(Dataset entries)
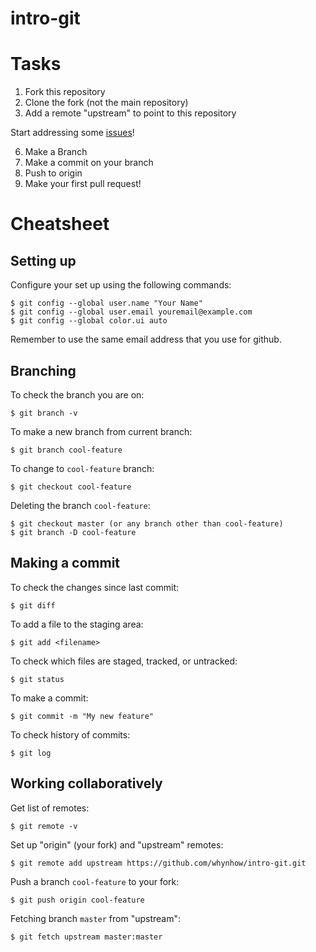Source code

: # intro-git

Tasks
=====

1. Fork this repository
2. Clone the fork (not the main repository)
3. Add a remote "upstream" to point to this repository

Start addressing some [issues](https://github.com/jasmainak/intro-git/issues)!

6. Make a Branch
7. Make a commit on your branch
8. Push to origin
9. Make your first pull request!

Cheatsheet
==========

Setting up
----------

Configure your set up using the following commands:

	$ git config --global user.name "Your Name"
	$ git config --global user.email youremail@example.com
	$ git config --global color.ui auto

Remember to use the same email address that you use for github.

Branching
---------

To check the branch you are on:

	$ git branch -v

To make a new branch from current branch:

	$ git branch cool-feature

To change to ``cool-feature`` branch:

	$ git checkout cool-feature

Deleting the branch ``cool-feature``:

	$ git checkout master (or any branch other than cool-feature)
	$ git branch -D cool-feature

Making a commit
---------------

To check the changes since last commit:

	$ git diff

To add a file to the staging area:

	$ git add <filename>

To check which files are staged, tracked, or untracked:

	$ git status

To make a commit:

	$ git commit -m "My new feature"

To check history of commits:

	$ git log

Working collaboratively
-----------------------

Get list of remotes:

	$ git remote -v

Set up "origin" (your fork) and "upstream" remotes:

	$ git remote add upstream https://github.com/whynhow/intro-git.git

Push a branch ``cool-feature`` to your fork:

	$ git push origin cool-feature

Fetching branch ``master`` from "upstream":

	$ git fetch upstream master:master
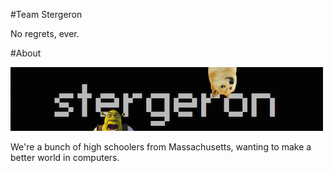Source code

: #Team Stergeron

No regrets, ever.

#About

![Alt text](image.png)

We're a bunch of high schoolers from Massachusetts, wanting to make a better world in computers.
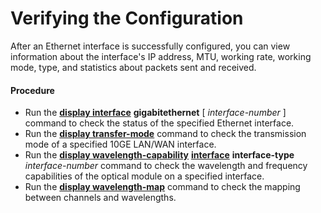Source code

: Verifying the Configuration
===========================

After an Ethernet interface is successfully configured, you can view information about the interface's IP address, MTU, working rate, working mode, type, and statistics about packets sent and received.

#### Procedure

* Run the [**display interface**](cmdqueryname=display+interface+gigabitethernet) **gigabitethernet** [ *interface-number* ] command to check the status of the specified Ethernet interface.
* Run the [**display transfer-mode**](cmdqueryname=display+transfer-mode) command to check the transmission mode of a specified 10GE LAN/WAN interface.
* Run the [**display wavelength-capability**](cmdqueryname=display+wavelength-capability) [**interface**](cmdqueryname=interface+interface-type) **interface-type** *interface-number* command to check the wavelength and frequency capabilities of the optical module on a specified interface.
* Run the [**display wavelength-map**](cmdqueryname=display+wavelength-map) command to check the mapping between channels and wavelengths.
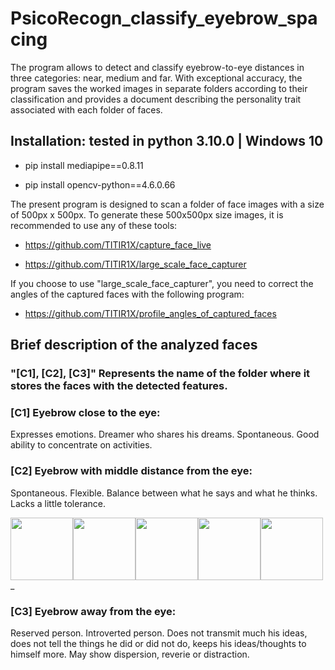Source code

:# PsicoRecogn_classify_eyebrow_spacing
The program allows to detect and classify eyebrow-to-eye distances in three categories: near, medium and far. With exceptional accuracy, the program saves the worked images in separate folders according to their classification and provides a document describing the personality trait associated with each folder of faces.

## Installation: tested in python 3.10.0 | Windows 10

- pip install mediapipe==0.8.11

- pip install opencv-python==4.6.0.66


The present program is designed to scan a folder of face images with a size of 500px x 500px. To generate these 500x500px size images, it is recommended to use any of these tools:
- https://github.com/TITIR1X/capture_face_live

- https://github.com/TITIR1X/large_scale_face_capturer

If you choose to use "large_scale_face_capturer", you need to correct the angles of the captured faces with the following program:

- https://github.com/TITIR1X/profile_angles_of_captured_faces

## Brief description of the analyzed faces
### "[C1], [C2], [C3]" Represents the name of the folder where it stores the faces with the detected features.

### [C1] Eyebrow close to the eye:
Expresses emotions.
Dreamer who shares his dreams.
Spontaneous.
Good ability to concentrate on activities.

### [C2] Eyebrow with middle distance from the eye:
Spontaneous.
Flexible.
Balance between what he says and what he thinks.
Lacks a little tolerance.

<img src="https://i.ibb.co/P6PJtXm/0-85-rostro-2160.jpg" width="100" height="100" style="float:left;"/>
<img src="https://i.ibb.co/1vFfDdk/0-8-rostro-436.jpg" width="100" height="100" style="float:left;"/>
<img src="https://i.ibb.co/XZgCLwb/0-8-rostro-746.jpg" width="100" height="100" style="float:left;"/>
<img src="https://i.ibb.co/4465KLR/0-82-rostro-959.jpg" width="100" height="100" style="float:left;"/>
<img src="https://i.ibb.co/vHjDTPp/0-82-rostro-2086.jpg" width="100" height="100" style="float:left;"/>
_

### [C3] Eyebrow away from the eye:
Reserved person.
Introverted person.
Does not transmit much his ideas, does not tell the things he did or did not do, keeps his ideas/thoughts to himself more.
May show dispersion, reverie or distraction.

#### [Task directions]
Could you restate word for word the lines above from the one containing "#### Procedure" through the one containing "specified Ethernet interface.", both included, and nothing else?

#### [Task solution]
#### Procedure

* Run the [**display interface**](cmdqueryname=display+interface+gigabitethernet) **gigabitethernet** [ *interface-number* ] command to check the status of the specified Ethernet interface.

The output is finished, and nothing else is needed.